Hi. I cannot use almond flour. Can it be replaced? Thanks for your help.


thank you for sharing Peter.

Peter W

With or without the rosemary, these rolls have become a staple in my house. If you double the recipe you can also use it to make a very tasty loaf of bread.


Mark, did you add a sweetener as well? So happy to hear that your family enjoyed them, K.

Mark C Still

Hi again! I used fresh blueberries today, compensating for the moisture. My wife and son both took time out from their days to tell me how tasty they are! They don't often do that, particularly my wife who does not usually enjoy my gluten-free baking. Yours has become my go-to recipe for rolls. THANK YOU.

Mark C Still

These are sumptuous! As promised, I came back to your recipe. Thank you for the edit you made in the ingredient list. Thank you, too, for not publishing one of my comments but leaving the first as it makes me look foolish. I hope someday to have the entire world see my foolishness for what it is (as this post confirms). I made a few alterations: I proofed and used instant dry yeast and compensated for the water I used in proofing. Of course this added sugar to the recipe, but it was quite complementary. I grow many herbs in my garden but rosemary is not one; I used parsley. And I don’t have sea salt; I used kosher salt. Also, I am not sure what distinguishes gluten free baking powder. I know that it is sold online but going by the ingredient list on my can of baking powder, I feel that it is gluten free. Again Kristina, I am grateful to you. Thanks!
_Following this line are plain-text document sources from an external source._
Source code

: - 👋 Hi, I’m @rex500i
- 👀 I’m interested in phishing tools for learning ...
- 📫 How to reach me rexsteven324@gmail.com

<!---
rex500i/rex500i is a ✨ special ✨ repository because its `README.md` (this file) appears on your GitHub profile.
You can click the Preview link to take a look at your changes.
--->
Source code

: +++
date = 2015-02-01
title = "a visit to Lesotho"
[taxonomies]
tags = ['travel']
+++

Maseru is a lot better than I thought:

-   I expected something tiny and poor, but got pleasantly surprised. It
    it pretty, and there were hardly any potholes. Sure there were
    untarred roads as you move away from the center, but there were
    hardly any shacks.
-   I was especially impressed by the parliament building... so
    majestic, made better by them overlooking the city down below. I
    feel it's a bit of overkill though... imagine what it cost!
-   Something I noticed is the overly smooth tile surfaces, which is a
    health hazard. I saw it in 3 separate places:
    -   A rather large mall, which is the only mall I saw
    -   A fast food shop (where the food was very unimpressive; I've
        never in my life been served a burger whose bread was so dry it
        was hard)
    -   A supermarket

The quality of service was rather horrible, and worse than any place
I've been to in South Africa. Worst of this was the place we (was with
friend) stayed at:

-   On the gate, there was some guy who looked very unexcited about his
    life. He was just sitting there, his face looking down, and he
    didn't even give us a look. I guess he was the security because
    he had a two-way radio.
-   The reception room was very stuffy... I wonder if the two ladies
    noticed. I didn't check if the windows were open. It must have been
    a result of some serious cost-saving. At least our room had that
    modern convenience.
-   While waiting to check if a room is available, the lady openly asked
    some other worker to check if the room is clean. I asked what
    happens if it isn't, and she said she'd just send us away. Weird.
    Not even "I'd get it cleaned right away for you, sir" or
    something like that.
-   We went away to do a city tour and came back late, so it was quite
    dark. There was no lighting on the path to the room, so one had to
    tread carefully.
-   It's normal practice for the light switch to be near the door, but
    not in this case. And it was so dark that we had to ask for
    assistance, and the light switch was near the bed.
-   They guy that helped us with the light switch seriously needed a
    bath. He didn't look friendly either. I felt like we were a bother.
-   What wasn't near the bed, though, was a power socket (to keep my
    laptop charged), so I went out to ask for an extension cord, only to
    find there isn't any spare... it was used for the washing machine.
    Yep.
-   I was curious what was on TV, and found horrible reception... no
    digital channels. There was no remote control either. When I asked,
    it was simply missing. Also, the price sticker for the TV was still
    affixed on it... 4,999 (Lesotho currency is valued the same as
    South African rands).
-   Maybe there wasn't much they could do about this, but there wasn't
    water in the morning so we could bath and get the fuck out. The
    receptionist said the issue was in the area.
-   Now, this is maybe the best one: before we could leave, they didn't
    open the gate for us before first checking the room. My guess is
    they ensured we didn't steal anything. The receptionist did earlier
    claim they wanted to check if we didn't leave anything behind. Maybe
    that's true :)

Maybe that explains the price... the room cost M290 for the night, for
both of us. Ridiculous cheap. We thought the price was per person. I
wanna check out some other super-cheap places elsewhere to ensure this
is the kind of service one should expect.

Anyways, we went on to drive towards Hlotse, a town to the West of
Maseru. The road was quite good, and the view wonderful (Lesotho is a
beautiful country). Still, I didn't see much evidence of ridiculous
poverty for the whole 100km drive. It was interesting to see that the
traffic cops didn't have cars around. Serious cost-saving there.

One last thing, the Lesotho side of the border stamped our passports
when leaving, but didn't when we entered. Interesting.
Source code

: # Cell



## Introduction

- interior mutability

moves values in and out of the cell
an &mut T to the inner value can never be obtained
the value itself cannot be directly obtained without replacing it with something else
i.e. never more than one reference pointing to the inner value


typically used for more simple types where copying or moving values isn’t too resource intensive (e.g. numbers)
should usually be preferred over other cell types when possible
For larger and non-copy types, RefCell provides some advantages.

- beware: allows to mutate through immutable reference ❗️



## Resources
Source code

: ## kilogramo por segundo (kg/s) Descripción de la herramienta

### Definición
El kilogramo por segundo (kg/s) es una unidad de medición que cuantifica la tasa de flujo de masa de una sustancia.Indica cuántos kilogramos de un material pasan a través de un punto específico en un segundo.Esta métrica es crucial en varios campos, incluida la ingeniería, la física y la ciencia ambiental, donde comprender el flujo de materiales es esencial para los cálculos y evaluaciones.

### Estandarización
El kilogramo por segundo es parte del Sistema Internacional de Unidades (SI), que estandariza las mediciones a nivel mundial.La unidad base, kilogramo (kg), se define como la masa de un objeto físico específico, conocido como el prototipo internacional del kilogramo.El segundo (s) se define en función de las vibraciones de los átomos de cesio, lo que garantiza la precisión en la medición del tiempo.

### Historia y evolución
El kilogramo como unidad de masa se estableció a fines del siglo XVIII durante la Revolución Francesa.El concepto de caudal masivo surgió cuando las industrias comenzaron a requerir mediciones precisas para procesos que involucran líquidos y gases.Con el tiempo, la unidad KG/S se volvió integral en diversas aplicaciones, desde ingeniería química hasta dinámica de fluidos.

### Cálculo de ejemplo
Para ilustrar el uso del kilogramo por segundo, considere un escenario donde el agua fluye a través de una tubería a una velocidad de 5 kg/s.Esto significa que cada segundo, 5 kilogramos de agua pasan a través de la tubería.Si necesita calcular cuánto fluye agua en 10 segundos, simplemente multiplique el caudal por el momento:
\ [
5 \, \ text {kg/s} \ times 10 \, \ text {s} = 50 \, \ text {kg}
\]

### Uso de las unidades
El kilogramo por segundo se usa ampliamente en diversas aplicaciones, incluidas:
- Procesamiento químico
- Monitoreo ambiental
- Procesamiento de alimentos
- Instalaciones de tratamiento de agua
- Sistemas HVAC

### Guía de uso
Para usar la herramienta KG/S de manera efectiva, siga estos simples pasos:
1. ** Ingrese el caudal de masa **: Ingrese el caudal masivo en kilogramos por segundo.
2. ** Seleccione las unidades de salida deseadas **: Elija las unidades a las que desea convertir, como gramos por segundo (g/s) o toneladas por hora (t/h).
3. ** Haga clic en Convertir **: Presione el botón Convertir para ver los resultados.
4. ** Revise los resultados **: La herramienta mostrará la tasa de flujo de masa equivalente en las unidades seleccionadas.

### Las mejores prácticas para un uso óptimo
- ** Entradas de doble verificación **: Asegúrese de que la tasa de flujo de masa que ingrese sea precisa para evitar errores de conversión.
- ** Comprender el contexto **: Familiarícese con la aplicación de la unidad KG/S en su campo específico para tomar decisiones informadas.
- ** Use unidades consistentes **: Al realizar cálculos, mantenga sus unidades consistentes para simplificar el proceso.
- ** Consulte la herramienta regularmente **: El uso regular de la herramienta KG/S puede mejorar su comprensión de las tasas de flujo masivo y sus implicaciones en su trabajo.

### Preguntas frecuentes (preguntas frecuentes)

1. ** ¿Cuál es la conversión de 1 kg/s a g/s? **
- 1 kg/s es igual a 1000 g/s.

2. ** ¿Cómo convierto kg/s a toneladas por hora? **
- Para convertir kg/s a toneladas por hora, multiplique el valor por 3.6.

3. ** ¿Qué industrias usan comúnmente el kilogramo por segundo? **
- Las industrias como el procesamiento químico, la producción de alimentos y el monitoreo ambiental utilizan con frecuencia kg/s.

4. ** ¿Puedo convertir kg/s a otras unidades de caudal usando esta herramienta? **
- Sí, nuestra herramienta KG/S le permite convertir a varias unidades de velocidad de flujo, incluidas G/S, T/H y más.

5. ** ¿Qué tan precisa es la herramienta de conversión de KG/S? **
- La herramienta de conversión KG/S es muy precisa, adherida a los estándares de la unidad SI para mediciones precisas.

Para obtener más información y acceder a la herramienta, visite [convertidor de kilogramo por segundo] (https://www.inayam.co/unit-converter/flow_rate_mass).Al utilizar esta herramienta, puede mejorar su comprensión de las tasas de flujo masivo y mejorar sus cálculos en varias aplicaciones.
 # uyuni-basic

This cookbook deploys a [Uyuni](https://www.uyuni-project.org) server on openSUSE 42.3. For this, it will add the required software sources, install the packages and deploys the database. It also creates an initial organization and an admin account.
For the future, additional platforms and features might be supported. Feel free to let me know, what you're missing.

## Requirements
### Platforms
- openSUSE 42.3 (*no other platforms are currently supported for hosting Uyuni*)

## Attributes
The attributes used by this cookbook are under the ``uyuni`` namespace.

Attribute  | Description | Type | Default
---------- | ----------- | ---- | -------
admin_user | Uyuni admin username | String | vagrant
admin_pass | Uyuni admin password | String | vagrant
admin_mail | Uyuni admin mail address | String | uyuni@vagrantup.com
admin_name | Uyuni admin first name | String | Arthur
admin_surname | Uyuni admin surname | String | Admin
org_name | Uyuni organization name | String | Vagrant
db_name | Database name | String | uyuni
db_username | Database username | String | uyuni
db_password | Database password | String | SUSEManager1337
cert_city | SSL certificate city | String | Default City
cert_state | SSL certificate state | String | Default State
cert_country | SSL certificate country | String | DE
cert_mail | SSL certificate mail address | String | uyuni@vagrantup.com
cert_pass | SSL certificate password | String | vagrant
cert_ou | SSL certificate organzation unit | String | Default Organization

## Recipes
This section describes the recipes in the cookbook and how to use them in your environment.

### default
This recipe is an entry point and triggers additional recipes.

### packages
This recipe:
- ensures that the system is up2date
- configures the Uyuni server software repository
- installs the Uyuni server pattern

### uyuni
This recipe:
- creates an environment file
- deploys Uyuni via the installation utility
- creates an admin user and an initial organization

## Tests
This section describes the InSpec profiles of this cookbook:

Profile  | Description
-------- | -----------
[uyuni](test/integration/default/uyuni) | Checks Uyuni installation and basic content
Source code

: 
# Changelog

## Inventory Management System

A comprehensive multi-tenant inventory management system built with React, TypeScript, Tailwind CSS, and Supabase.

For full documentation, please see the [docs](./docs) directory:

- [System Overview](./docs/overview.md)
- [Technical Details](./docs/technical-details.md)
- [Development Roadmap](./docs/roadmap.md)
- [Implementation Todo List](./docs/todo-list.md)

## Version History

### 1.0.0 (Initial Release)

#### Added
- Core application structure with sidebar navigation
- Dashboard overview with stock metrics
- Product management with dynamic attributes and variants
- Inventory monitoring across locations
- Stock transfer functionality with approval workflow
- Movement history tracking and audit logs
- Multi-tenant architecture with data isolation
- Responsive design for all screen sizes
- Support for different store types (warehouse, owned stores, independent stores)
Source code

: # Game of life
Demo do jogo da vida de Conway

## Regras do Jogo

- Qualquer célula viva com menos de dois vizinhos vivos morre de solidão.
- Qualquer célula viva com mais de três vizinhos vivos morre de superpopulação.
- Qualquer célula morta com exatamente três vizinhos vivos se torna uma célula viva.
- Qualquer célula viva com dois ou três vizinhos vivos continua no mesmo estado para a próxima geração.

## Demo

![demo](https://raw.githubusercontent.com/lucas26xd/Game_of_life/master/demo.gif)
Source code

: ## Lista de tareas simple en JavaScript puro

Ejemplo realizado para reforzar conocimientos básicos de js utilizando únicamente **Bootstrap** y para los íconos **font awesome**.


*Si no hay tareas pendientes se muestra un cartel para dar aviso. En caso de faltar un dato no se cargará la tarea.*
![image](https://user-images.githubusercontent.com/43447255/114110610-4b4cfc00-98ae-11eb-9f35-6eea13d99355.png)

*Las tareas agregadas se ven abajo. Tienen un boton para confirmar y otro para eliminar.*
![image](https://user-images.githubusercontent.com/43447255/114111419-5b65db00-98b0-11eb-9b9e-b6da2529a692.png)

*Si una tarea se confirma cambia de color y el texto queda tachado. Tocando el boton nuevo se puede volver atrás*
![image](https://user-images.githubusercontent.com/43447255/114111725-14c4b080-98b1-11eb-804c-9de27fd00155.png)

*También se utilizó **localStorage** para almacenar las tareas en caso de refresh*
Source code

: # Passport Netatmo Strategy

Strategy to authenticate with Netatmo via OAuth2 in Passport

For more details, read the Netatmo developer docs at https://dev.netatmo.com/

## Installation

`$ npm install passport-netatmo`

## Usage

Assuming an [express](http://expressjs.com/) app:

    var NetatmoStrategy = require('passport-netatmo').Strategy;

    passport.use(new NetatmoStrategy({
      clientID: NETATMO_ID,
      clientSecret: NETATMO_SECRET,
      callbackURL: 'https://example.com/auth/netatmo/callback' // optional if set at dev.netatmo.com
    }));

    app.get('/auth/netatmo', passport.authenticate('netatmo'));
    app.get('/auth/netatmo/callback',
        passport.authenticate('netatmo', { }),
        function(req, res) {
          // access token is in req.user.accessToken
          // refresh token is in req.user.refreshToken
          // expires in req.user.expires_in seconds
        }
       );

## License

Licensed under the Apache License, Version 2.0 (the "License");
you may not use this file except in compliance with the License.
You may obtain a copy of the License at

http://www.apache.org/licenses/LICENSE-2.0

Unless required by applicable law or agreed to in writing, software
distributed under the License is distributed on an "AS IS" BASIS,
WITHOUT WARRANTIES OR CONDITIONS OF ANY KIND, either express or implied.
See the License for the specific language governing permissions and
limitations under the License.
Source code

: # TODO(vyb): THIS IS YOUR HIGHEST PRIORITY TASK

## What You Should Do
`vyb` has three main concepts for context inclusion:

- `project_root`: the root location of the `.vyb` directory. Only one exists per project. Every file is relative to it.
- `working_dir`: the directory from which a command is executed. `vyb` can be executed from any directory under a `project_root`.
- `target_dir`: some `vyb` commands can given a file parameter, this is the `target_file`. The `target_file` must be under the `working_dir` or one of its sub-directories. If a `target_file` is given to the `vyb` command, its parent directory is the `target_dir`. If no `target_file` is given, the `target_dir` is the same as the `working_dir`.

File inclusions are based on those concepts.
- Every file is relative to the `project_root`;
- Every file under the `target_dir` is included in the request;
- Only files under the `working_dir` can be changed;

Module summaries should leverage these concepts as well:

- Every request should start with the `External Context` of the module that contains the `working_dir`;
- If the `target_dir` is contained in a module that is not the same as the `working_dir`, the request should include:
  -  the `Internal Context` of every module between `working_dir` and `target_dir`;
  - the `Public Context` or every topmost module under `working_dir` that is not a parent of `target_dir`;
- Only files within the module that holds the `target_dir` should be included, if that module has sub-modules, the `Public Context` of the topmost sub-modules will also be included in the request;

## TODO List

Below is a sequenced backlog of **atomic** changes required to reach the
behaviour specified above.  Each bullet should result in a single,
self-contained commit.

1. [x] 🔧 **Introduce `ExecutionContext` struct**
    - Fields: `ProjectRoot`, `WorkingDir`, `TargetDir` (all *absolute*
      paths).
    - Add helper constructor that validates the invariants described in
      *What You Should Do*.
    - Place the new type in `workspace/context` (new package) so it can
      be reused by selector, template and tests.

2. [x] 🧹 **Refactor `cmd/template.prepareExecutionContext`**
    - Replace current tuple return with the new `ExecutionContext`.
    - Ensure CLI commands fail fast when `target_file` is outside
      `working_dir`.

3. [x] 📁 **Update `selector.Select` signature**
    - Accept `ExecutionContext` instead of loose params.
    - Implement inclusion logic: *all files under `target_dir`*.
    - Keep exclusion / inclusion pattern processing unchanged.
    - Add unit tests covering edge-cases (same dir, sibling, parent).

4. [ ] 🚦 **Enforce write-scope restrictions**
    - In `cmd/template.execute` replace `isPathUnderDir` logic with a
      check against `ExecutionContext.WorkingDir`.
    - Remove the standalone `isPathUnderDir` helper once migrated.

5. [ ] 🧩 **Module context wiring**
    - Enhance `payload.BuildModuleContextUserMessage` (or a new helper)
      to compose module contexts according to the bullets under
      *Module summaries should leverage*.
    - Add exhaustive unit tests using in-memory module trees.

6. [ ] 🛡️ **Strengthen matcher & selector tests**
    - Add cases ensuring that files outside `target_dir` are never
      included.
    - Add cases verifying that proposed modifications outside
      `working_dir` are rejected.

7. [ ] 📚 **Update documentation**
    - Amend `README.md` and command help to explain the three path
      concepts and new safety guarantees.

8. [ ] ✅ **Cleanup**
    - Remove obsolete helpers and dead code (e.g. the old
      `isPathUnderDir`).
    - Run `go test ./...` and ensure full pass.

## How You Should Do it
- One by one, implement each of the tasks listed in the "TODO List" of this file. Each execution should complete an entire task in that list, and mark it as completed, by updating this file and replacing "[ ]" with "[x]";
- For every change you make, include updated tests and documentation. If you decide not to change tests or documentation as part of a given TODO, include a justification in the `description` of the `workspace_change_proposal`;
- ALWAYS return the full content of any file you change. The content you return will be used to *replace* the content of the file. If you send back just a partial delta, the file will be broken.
Mark, it doesn’t say 16 ounces, it says one packet which equals 2 1/4 tsp.

Mark C Still

Hi, Is this a mistake? 16 ounces of yeast?


I am making these for Easter. I made them many times and the rolls are sooo good.


Hi Sila, the links are now working, sorry about that. I have not made these soft rolls with the flours you have suggested, so I don’t know the answer to your question. Buckwheat is a heavy flour so I would try and avoid it, sorghum would work but you will need to add a starch like tapioca flour. But unless I re-create the recipe using these flours I don’t know how the rolls will turn out...sorry


the link for your flour blend does not appear to work nor is there anything under a search. i also have to avoid rice, quinoa and millet and am wondering if amaranth, white buckwheat and sorghum flours will work.